[Description of the task]
Every line of the records below that holds the word "为什么JQuery被淘汰了" belongs in the answer.

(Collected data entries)
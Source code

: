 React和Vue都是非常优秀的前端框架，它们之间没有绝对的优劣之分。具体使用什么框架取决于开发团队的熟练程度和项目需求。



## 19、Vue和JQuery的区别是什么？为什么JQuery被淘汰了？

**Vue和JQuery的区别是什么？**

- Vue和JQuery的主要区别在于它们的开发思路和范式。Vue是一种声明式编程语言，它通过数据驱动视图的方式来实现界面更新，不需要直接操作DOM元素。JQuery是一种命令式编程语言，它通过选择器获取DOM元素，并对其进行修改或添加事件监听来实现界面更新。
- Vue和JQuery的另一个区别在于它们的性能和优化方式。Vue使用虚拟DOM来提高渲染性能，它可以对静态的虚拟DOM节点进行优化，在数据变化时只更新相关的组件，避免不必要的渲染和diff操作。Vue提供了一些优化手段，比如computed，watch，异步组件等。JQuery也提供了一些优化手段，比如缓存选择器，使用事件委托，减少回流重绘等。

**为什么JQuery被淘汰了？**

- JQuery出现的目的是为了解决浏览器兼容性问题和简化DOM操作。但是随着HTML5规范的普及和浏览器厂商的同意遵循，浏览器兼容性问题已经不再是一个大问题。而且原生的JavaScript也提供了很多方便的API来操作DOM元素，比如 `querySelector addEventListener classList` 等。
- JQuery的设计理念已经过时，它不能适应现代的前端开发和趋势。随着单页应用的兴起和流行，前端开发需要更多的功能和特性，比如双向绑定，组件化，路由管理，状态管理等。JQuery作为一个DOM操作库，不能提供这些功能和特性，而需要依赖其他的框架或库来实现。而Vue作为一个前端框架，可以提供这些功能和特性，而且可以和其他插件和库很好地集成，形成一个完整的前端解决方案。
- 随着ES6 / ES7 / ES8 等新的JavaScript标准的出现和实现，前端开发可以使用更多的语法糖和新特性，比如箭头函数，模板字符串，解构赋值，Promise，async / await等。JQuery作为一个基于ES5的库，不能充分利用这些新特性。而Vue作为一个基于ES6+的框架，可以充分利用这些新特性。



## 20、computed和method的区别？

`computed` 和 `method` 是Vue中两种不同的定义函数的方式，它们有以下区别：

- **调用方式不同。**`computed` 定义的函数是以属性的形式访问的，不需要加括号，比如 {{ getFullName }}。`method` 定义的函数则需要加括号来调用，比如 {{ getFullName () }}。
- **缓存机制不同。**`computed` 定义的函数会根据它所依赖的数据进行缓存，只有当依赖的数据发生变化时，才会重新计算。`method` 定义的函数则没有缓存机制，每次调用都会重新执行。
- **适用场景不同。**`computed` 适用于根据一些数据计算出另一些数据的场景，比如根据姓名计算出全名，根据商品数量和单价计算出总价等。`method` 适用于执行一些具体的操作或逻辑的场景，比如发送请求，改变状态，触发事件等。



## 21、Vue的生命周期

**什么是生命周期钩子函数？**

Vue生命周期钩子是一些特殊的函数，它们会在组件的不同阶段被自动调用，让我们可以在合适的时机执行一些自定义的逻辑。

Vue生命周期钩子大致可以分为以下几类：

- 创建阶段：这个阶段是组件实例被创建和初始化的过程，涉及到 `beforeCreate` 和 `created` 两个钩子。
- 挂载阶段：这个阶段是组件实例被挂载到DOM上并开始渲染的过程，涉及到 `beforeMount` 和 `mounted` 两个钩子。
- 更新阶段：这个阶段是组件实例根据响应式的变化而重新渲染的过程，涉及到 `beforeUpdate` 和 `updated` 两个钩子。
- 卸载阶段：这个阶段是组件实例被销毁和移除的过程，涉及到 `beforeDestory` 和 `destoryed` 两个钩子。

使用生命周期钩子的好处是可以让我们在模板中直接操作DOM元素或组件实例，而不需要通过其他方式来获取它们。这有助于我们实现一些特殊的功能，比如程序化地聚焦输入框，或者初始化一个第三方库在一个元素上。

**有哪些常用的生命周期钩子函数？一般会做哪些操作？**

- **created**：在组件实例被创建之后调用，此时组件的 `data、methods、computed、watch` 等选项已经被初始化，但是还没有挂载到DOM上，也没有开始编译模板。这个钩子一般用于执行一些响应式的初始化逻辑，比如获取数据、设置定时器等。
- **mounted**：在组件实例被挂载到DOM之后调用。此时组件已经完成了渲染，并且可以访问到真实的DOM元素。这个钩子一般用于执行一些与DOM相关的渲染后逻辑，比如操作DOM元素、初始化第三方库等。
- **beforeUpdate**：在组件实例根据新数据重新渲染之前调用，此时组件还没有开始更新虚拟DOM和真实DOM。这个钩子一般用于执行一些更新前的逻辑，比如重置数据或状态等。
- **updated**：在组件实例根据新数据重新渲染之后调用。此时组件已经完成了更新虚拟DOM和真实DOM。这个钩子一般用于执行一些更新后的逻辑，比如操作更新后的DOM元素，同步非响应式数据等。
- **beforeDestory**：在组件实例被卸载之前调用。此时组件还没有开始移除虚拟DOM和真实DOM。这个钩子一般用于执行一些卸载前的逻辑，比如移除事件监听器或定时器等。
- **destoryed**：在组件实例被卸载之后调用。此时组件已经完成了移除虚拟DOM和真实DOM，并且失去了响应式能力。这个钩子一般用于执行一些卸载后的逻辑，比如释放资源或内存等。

[Task answer]
## 19、Vue和JQuery的区别是什么？为什么JQuery被淘汰了？
**为什么JQuery被淘汰了？**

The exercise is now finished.